Alright, so if I'm reading your post correctly, you've noted that increasing a numerator by 10% increases the overall fraction by 10%. Now, you're wondering why decreasing the denominator of a fraction by 10% does not decrease the overall fraction by exactly 10%. If your supposition was true, you'd essentially be saying the following:

Original equation: \(\displaystyle \frac{x}{y}=z\)

Increasing the numerator: \(\displaystyle \frac{1.1x}{y}=1.1z\)

Decreasing the numerator: \(\displaystyle \frac{x}{0.9y}=1.1z\)

Equating the two, we have: \(\displaystyle \frac{1.1x}{y}=\frac{x}{0.9y}=1.1z\)

You'll find that last equation is only true for some values of x and y, rather than being an identity. Your job is to determine why it's not true. I'd further note that this principle holds true for any scalar multiple n, rather than being something specific about 10%.

 

[Debugger]

Alright, so if I'm reading your post correctly, you've noted that increasing a numerator by 10% increases the overall fraction by 10%. Now, you're wondering why decreasing the denominator of a fraction by 10% does not decrease the overall fraction by exactly 10%. If your supposition was true, you'd essentially be saying the following:

Original equation: \(\displaystyle \frac{x}{y}=z\)

Increasing the numerator: \(\displaystyle \frac{1.1x}{y}=1.1z\)
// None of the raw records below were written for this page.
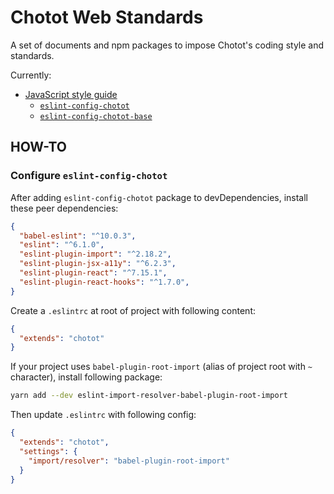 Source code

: # Chotot Web Standards

A set of documents and npm packages to impose Chotot's coding style and standards.

Currently:

- [JavaScript style guide](https://github.com/ChoTotOSS/chotot-web-standards/tree/master/javascript)
  - [`eslint-config-chotot`](https://www.npmjs.com/package/eslint-config-chotot)
  - [`eslint-config-chotot-base`](https://www.npmjs.com/package/eslint-config-chotot-base)


## HOW-TO

### Configure `eslint-config-chotot`

After adding `eslint-config-chotot` package to devDependencies, install these peer dependencies:

```json
{
  "babel-eslint": "^10.0.3",
  "eslint": "^6.1.0",
  "eslint-plugin-import": "^2.18.2",
  "eslint-plugin-jsx-a11y": "^6.2.3",
  "eslint-plugin-react": "^7.15.1",
  "eslint-plugin-react-hooks": "^1.7.0",
}
```

Create a `.eslintrc` at root of project with following content:

```json
{
  "extends": "chotot"
}
```

If your project uses `babel-plugin-root-import` (alias of project root with `~` character), install following package:

```sh
yarn add --dev eslint-import-resolver-babel-plugin-root-import
```

Then update `.eslintrc` with following config:

```json
{
  "extends": "chotot",
  "settings": {
    "import/resolver": "babel-plugin-root-import"
  }
}
```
Decreasing the numerator: \(\displaystyle \frac{x}{0.9y}=1.1z\)

Equating the two, we have: \(\displaystyle \frac{1.1x}{y}=\frac{x}{0.9y}=1.1z\)

You'll find that last equation is only true for some values of x and y, rather than being an identity. Your job is to determine why it's not true. I'd further note that this principle holds true for any scalar multiple n, rather than being something specific about 10%.

Thank you.

My ultimate aim was to determine if it was possible to ascertain how much z would be affected (i.e. %), as a result of a particular % change in the denominator. Is it possible to do this?